*What you have to do*
Which lines of the entries below run from the one holding "Echo is a social" to the one holding "1. Clone the repository", inclusive? Set down exactly those lines and no others.

*Records shown*
'''

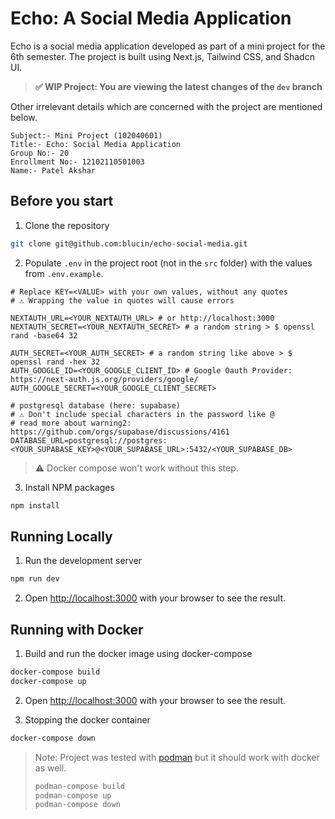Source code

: # Echo: A Social Media Application

Echo is a social media application developed as part of a mini project for the 6th semester. The project is built using Next.js, Tailwind CSS, and Shadcn UI.

> **✅ WIP Project: You are viewing the latest changes of the `dev` branch**

Other irrelevant details which are concerned with the project are mentioned below.

```
Subject:- Mini Project (102040601)
Title:- Echo: Social Media Application
Group No:- 20 
Enrollment No:- 12102110501003
Name:- Patel Akshar
```
## Before you start

1. Clone the repository
```bash
git clone git@github.com:blucin/echo-social-media.git
```

2. Populate `.env` in the project root (not in the `src` folder) with the values from `.env.example`.

```.env
# Replace KEY=<VALUE> with your own values, without any quotes
# ⚠️ Wrapping the value in quotes will cause errors

NEXTAUTH_URL=<YOUR_NEXTAUTH_URL> # or http://localhost:3000
NEXTAUTH_SECRET=<YOUR_NEXTAUTH_SECRET> # a random string > $ openssl rand -base64 32

AUTH_SECRET=<YOUR_AUTH_SECRET> # a random string like above > $ openssl rand -hex 32
AUTH_GOOGLE_ID=<YOUR_GOOGLE_CLIENT_ID> # Google Oauth Provider: https://next-auth.js.org/providers/google/
AUTH_GOOGLE_SECRET=<YOUR_GOOGLE_CLIENT_SECRET>

# postgresql database (here: supabase)
# ⚠️ Don't include special characters in the password like @
# read more about warning2: https://github.com/orgs/supabase/discussions/4161
DATABASE_URL=postgresql://postgres:<YOUR_SUPABASE_KEY>@<YOUR_SUPABASE_URL>:5432/<YOUR_SUPABASE_DB>
```
> ⚠️ Docker compose won't work without this step.

3. Install NPM packages
```bash
npm install
```

## Running Locally

1. Run the development server
```bash
npm run dev
```

2. Open [http://localhost:3000](http://localhost:3000) with your browser to see the result.

## Running with Docker

1. Build and run the docker image using docker-compose
```bash
docker-compose build
docker-compose up
```

2. Open [http://localhost:3000](http://localhost:3000) with your browser to see the result.

3. Stopping the docker container
```bash
docker-compose down
```

> Note: Project was tested with [podman](https://podman.io/) but it should work with docker as well.
> ```bash
> podman-compose build
> podman-compose up
> podman-compose down
> ```

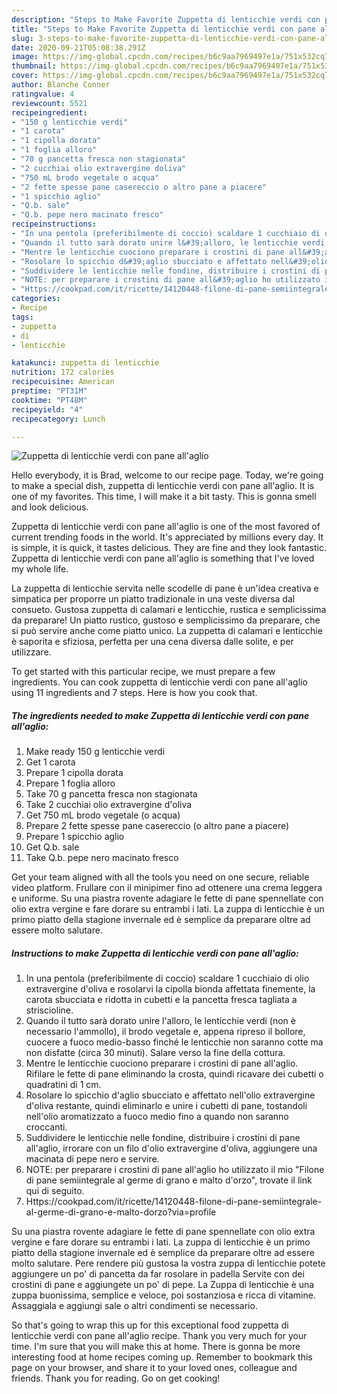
 ```yaml
---
description: "Steps to Make Favorite Zuppetta di lenticchie verdi con pane all&amp;#39;aglio"
title: "Steps to Make Favorite Zuppetta di lenticchie verdi con pane all&amp;#39;aglio"
slug: 3-steps-to-make-favorite-zuppetta-di-lenticchie-verdi-con-pane-all-and-39-aglio
date: 2020-09-21T05:08:38.291Z
image: https://img-global.cpcdn.com/recipes/b6c9aa7969497e1a/751x532cq70/zuppetta-di-lenticchie-verdi-con-pane-allaglio-recipe-main-photo.jpg
thumbnail: https://img-global.cpcdn.com/recipes/b6c9aa7969497e1a/751x532cq70/zuppetta-di-lenticchie-verdi-con-pane-allaglio-recipe-main-photo.jpg
cover: https://img-global.cpcdn.com/recipes/b6c9aa7969497e1a/751x532cq70/zuppetta-di-lenticchie-verdi-con-pane-allaglio-recipe-main-photo.jpg
author: Blanche Conner
ratingvalue: 4
reviewcount: 5521
recipeingredient:
- "150 g lenticchie verdi"
- "1 carota"
- "1 cipolla dorata"
- "1 foglia alloro"
- "70 g pancetta fresca non stagionata"
- "2 cucchiai olio extravergine doliva"
- "750 mL brodo vegetale o acqua"
- "2 fette spesse pane casereccio o altro pane a piacere"
- "1 spicchio aglio"
- "Q.b. sale"
- "Q.b. pepe nero macinato fresco"
recipeinstructions:
- "In una pentola (preferibilmente di coccio) scaldare 1 cucchiaio di olio extravergine d&#39;oliva e rosolarvi la cipolla bionda affettata finemente, la carota sbucciata e ridotta in cubetti e la pancetta fresca tagliata a striscioline."
- "Quando il tutto sarà dorato unire l&#39;alloro, le lenticchie verdi (non è necessario l&#39;ammollo), il brodo vegetale e, appena ripreso il bollore, cuocere a fuoco medio-basso finché le lenticchie non saranno cotte ma non disfatte (circa 30 minuti). Salare verso la fine della cottura."
- "Mentre le lenticchie cuociono preparare i crostini di pane all&#39;aglio. Rifilare le fette di pane eliminando la crosta, quindi ricavare dei cubetti o quadratini di 1 cm."
- "Rosolare lo spicchio d&#39;aglio sbucciato e affettato nell&#39;olio extravergine d&#39;oliva restante, quindi eliminarlo e unire i cubetti di pane, tostandoli nell&#39;olio aromatizzato a fuoco medio fino a quando non saranno croccanti."
- "Suddividere le lenticchie nelle fondine, distribuire i crostini di pane all&#39;aglio, irrorare con un filo d&#39;olio extravergine d&#39;oliva, aggiungere una macinata di pepe nero e servire."
- "NOTE: per preparare i crostini di pane all&#39;aglio ho utilizzato il mio &#34;Filone di pane semiintegrale al germe di grano e malto d&#39;orzo&#34;, trovate il link qui di seguito."
- "Https://cookpad.com/it/ricette/14120448-filone-di-pane-semiintegrale-al-germe-di-grano-e-malto-dorzo?via=profile"
categories:
- Recipe
tags:
- zuppetta
- di
- lenticchie

katakunci: zuppetta di lenticchie 
nutrition: 172 calories
recipecuisine: American
preptime: "PT31M"
cooktime: "PT48M"
recipeyield: "4"
recipecategory: Lunch

---
```



![Zuppetta di lenticchie verdi con pane all&#39;aglio](https://img-global.cpcdn.com/recipes/b6c9aa7969497e1a/751x532cq70/zuppetta-di-lenticchie-verdi-con-pane-allaglio-recipe-main-photo.jpg)

Hello everybody, it is Brad, welcome to our recipe page. Today, we're going to make a special dish, zuppetta di lenticchie verdi con pane all&#39;aglio. It is one of my favorites. This time, I will make it a bit tasty. This is gonna smell and look delicious.

Zuppetta di lenticchie verdi con pane all&#39;aglio is one of the most favored of current trending foods in the world. It's appreciated by millions every day. It is simple, it is quick, it tastes delicious. They are fine and they look fantastic. Zuppetta di lenticchie verdi con pane all&#39;aglio is something that I've loved my whole life.

La zuppetta di lenticchie servita nelle scodelle di pane è un&#39;idea creativa e simpatica per proporre un piatto tradizionale in una veste diversa dal consueto. Gustosa zuppetta di calamari e lenticchie, rustica e semplicissima da preparare! Un piatto rustico, gustoso e semplicissimo da preparare, che si può servire anche come piatto unico. La zuppetta di calamari e lenticchie è saporita e sfiziosa, perfetta per una cena diversa dalle solite, e per utilizzare.


To get started with this particular recipe, we must prepare a few ingredients. You can cook zuppetta di lenticchie verdi con pane all&#39;aglio using 11 ingredients and 7 steps. Here is how you cook that.

<!--inarticleads1-->

##### The ingredients needed to make Zuppetta di lenticchie verdi con pane all&#39;aglio:

1. Make ready 150 g lenticchie verdi
1. Get 1 carota
1. Prepare 1 cipolla dorata
1. Prepare 1 foglia alloro
1. Take 70 g pancetta fresca non stagionata
1. Take 2 cucchiai olio extravergine d&#39;oliva
1. Get 750 mL brodo vegetale (o acqua)
1. Prepare 2 fette spesse pane casereccio (o altro pane a piacere)
1. Prepare 1 spicchio aglio
1. Get Q.b. sale
1. Take Q.b. pepe nero macinato fresco


Get your team aligned with all the tools you need on one secure, reliable video platform. Frullare con il minipimer fino ad ottenere una crema leggera e uniforme. Su una piastra rovente adagiare le fette di pane spennellate con olio extra vergine e fare dorare su entrambi i lati. La zuppa di lenticchie è un primo piatto della stagione invernale ed è semplice da preparare oltre ad essere molto salutare. 

<!--inarticleads2-->

##### Instructions to make Zuppetta di lenticchie verdi con pane all&#39;aglio:

1. In una pentola (preferibilmente di coccio) scaldare 1 cucchiaio di olio extravergine d&#39;oliva e rosolarvi la cipolla bionda affettata finemente, la carota sbucciata e ridotta in cubetti e la pancetta fresca tagliata a striscioline.
1. Quando il tutto sarà dorato unire l&#39;alloro, le lenticchie verdi (non è necessario l&#39;ammollo), il brodo vegetale e, appena ripreso il bollore, cuocere a fuoco medio-basso finché le lenticchie non saranno cotte ma non disfatte (circa 30 minuti). Salare verso la fine della cottura.
1. Mentre le lenticchie cuociono preparare i crostini di pane all&#39;aglio. Rifilare le fette di pane eliminando la crosta, quindi ricavare dei cubetti o quadratini di 1 cm.
1. Rosolare lo spicchio d&#39;aglio sbucciato e affettato nell&#39;olio extravergine d&#39;oliva restante, quindi eliminarlo e unire i cubetti di pane, tostandoli nell&#39;olio aromatizzato a fuoco medio fino a quando non saranno croccanti.
1. Suddividere le lenticchie nelle fondine, distribuire i crostini di pane all&#39;aglio, irrorare con un filo d&#39;olio extravergine d&#39;oliva, aggiungere una macinata di pepe nero e servire.
1. NOTE: per preparare i crostini di pane all&#39;aglio ho utilizzato il mio &#34;Filone di pane semiintegrale al germe di grano e malto d&#39;orzo&#34;, trovate il link qui di seguito.
1. Https://cookpad.com/it/ricette/14120448-filone-di-pane-semiintegrale-al-germe-di-grano-e-malto-dorzo?via=profile


Su una piastra rovente adagiare le fette di pane spennellate con olio extra vergine e fare dorare su entrambi i lati. La zuppa di lenticchie è un primo piatto della stagione invernale ed è semplice da preparare oltre ad essere molto salutare. Pere rendere più gustosa la vostra zuppa di lenticchie potete aggiungere un po&#39; di pancetta da far rosolare in padella Servite con dei crostini di pane e aggiungete un po&#39; di pepe. La Zuppa di lenticchie è una zuppa buonissima, semplice e veloce, poi sostanziosa e ricca di vitamine. Assaggiala e aggiungi sale o altri condimenti se necessario. 

So that's going to wrap this up for this exceptional food zuppetta di lenticchie verdi con pane all&#39;aglio recipe. Thank you very much for your time. I'm sure that you will make this at home. There is gonna be more interesting food at home recipes coming up. Remember to bookmark this page on your browser, and share it to your loved ones, colleague and friends. Thank you for reading. Go on get cooking!
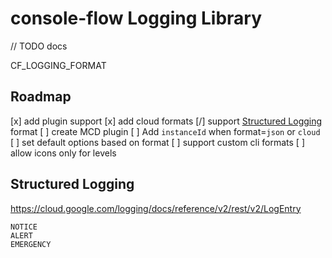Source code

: # console-flow Logging Library

// TODO docs

CF_LOGGING_FORMAT

## Roadmap

[x] add plugin support
[x] add cloud formats
[/] support [Structured Logging](https://cloud.google.com/logging/docs/reference/v2/rest/v2/LogEntry) format
[ ] create MCD plugin
[ ] Add `instanceId` when format=`json` or `cloud`
[ ] set default options based on format
[ ] support custom cli formats
[ ] allow icons only for levels

## Structured Logging

<https://cloud.google.com/logging/docs/reference/v2/rest/v2/LogEntry>

```text
NOTICE
ALERT
EMERGENCY
```

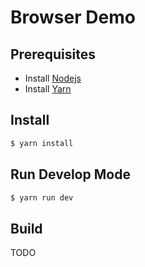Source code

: # Browser Demo

## Prerequisites
* Install [Nodejs](https://nodejs.org/en/download/)
* Install [Yarn](https://yarnpkg.com/)

## Install
```bash
$ yarn install
```

## Run Develop Mode
```bash
$ yarn run dev 
```

## Build
TODO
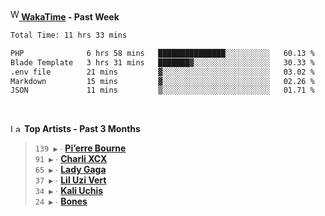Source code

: <img src="https://github.com/dxnter/dxnter/assets/17434202/67b21fa4-d36d-46f9-9dec-f23d976b00ef" alt="WakaTime Logo" width="14" height="18"/><a href="https://wakatime.com/@dxnter" target="_blank"><strong> WakaTime</strong></a><strong> - Past Week</strong>

<!--START_SECTION:waka-->

```txt
Total Time: 11 hrs 33 mins

PHP              6 hrs 58 mins   ███████████████░░░░░░░░░░   60.13 %
Blade Template   3 hrs 31 mins   ███████▓░░░░░░░░░░░░░░░░░   30.33 %
.env file        21 mins         ▓░░░░░░░░░░░░░░░░░░░░░░░░   03.02 %
Markdown         15 mins         ▓░░░░░░░░░░░░░░░░░░░░░░░░   02.26 %
JSON             11 mins         ▒░░░░░░░░░░░░░░░░░░░░░░░░   01.71 %
```

<!--END_SECTION:waka-->

<br/>

<!--START_LASTFM_ARTISTS:{"period": "3month", "rows": 6}-->
<a href="https://last.fm" target="_blank"><img src="https://user-images.githubusercontent.com/17434202/215290617-e793598d-d7c9-428f-9975-156db1ba89cc.svg" alt="Last.fm Logo" width="18" height="13"/></a> **Top Artists - Past 3 Months**

> `139 ▶️` ∙ **[Pi’erre Bourne](https://www.last.fm/music/Pi%E2%80%99erre+Bourne)**<br/>
> `91 ▶️` ∙ **[Charli XCX](https://www.last.fm/music/Charli+XCX)**<br/>
> `65 ▶️` ∙ **[Lady Gaga](https://www.last.fm/music/Lady+Gaga)**<br/>
> `37 ▶️` ∙ **[Lil Uzi Vert](https://www.last.fm/music/Lil+Uzi+Vert)**<br/>
> `34 ▶️` ∙ **[Kali Uchis](https://www.last.fm/music/Kali+Uchis)**<br/>
> `24 ▶️` ∙ **[Bones](https://www.last.fm/music/Bones)**<br/>
<!--END_LASTFM_ARTISTS-->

'''

*Solution below*
Echo is a social media application developed as part of a mini project for the 6th semester. The project is built using Next.js, Tailwind CSS, and Shadcn UI.

> **✅ WIP Project: You are viewing the latest changes of the `dev` branch**

Other irrelevant details which are concerned with the project are mentioned below.

```
Subject:- Mini Project (102040601)
Title:- Echo: Social Media Application
Group No:- 20 
Enrollment No:- 12102110501003
Name:- Patel Akshar
```
## Before you start

1. Clone the repository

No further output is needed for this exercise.